Of the entries below, copy only those lines that contain the word "expected".

==================================================

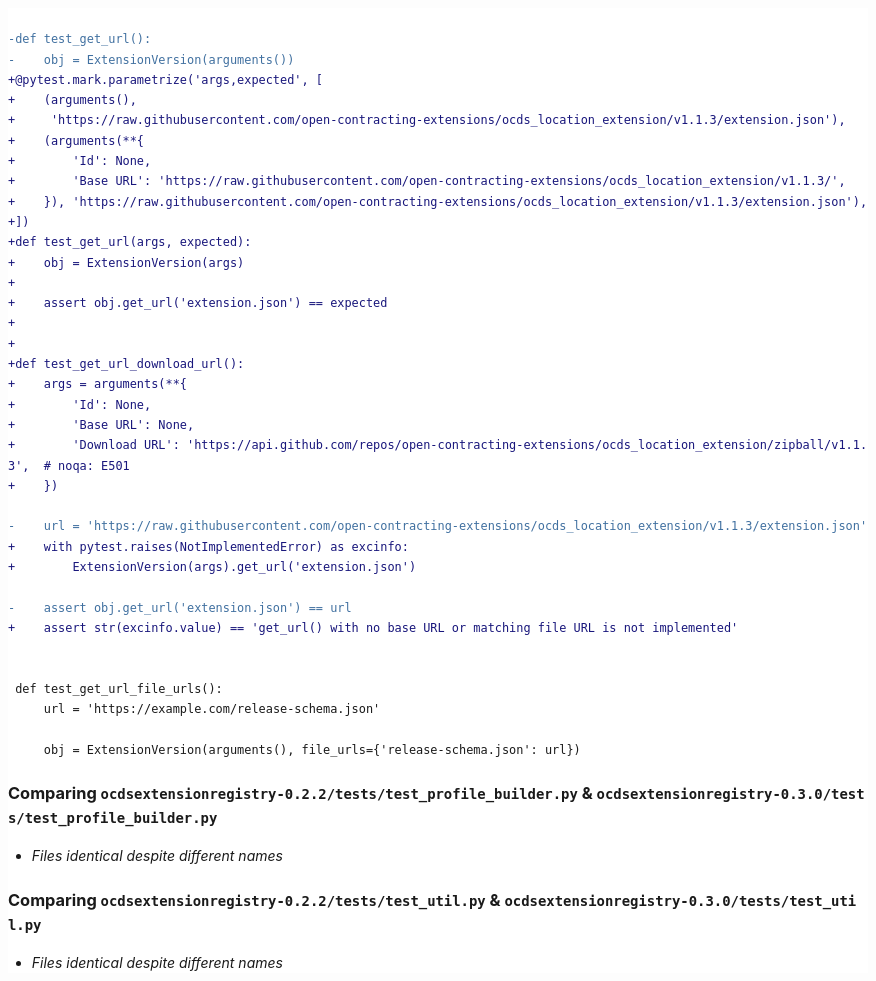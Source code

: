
 ```diff
 
-def test_get_url():
-    obj = ExtensionVersion(arguments())
+@pytest.mark.parametrize('args,expected', [
+    (arguments(),
+     'https://raw.githubusercontent.com/open-contracting-extensions/ocds_location_extension/v1.1.3/extension.json'),
+    (arguments(**{
+        'Id': None,
+        'Base URL': 'https://raw.githubusercontent.com/open-contracting-extensions/ocds_location_extension/v1.1.3/',
+    }), 'https://raw.githubusercontent.com/open-contracting-extensions/ocds_location_extension/v1.1.3/extension.json'),
+])
+def test_get_url(args, expected):
+    obj = ExtensionVersion(args)
+
+    assert obj.get_url('extension.json') == expected
+
+
+def test_get_url_download_url():
+    args = arguments(**{
+        'Id': None,
+        'Base URL': None,
+        'Download URL': 'https://api.github.com/repos/open-contracting-extensions/ocds_location_extension/zipball/v1.1.3',  # noqa: E501
+    })
 
-    url = 'https://raw.githubusercontent.com/open-contracting-extensions/ocds_location_extension/v1.1.3/extension.json'
+    with pytest.raises(NotImplementedError) as excinfo:
+        ExtensionVersion(args).get_url('extension.json')
 
-    assert obj.get_url('extension.json') == url
+    assert str(excinfo.value) == 'get_url() with no base URL or matching file URL is not implemented'
 
 
 def test_get_url_file_urls():
     url = 'https://example.com/release-schema.json'
 
     obj = ExtensionVersion(arguments(), file_urls={'release-schema.json': url})
```

### Comparing `ocdsextensionregistry-0.2.2/tests/test_profile_builder.py` & `ocdsextensionregistry-0.3.0/tests/test_profile_builder.py`

 * *Files identical despite different names*

### Comparing `ocdsextensionregistry-0.2.2/tests/test_util.py` & `ocdsextensionregistry-0.3.0/tests/test_util.py`

 * *Files identical despite different names*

==================================================

Solution below
+@pytest.mark.parametrize('args,expected', [
+def test_get_url(args, expected):
+    assert obj.get_url('extension.json') == expected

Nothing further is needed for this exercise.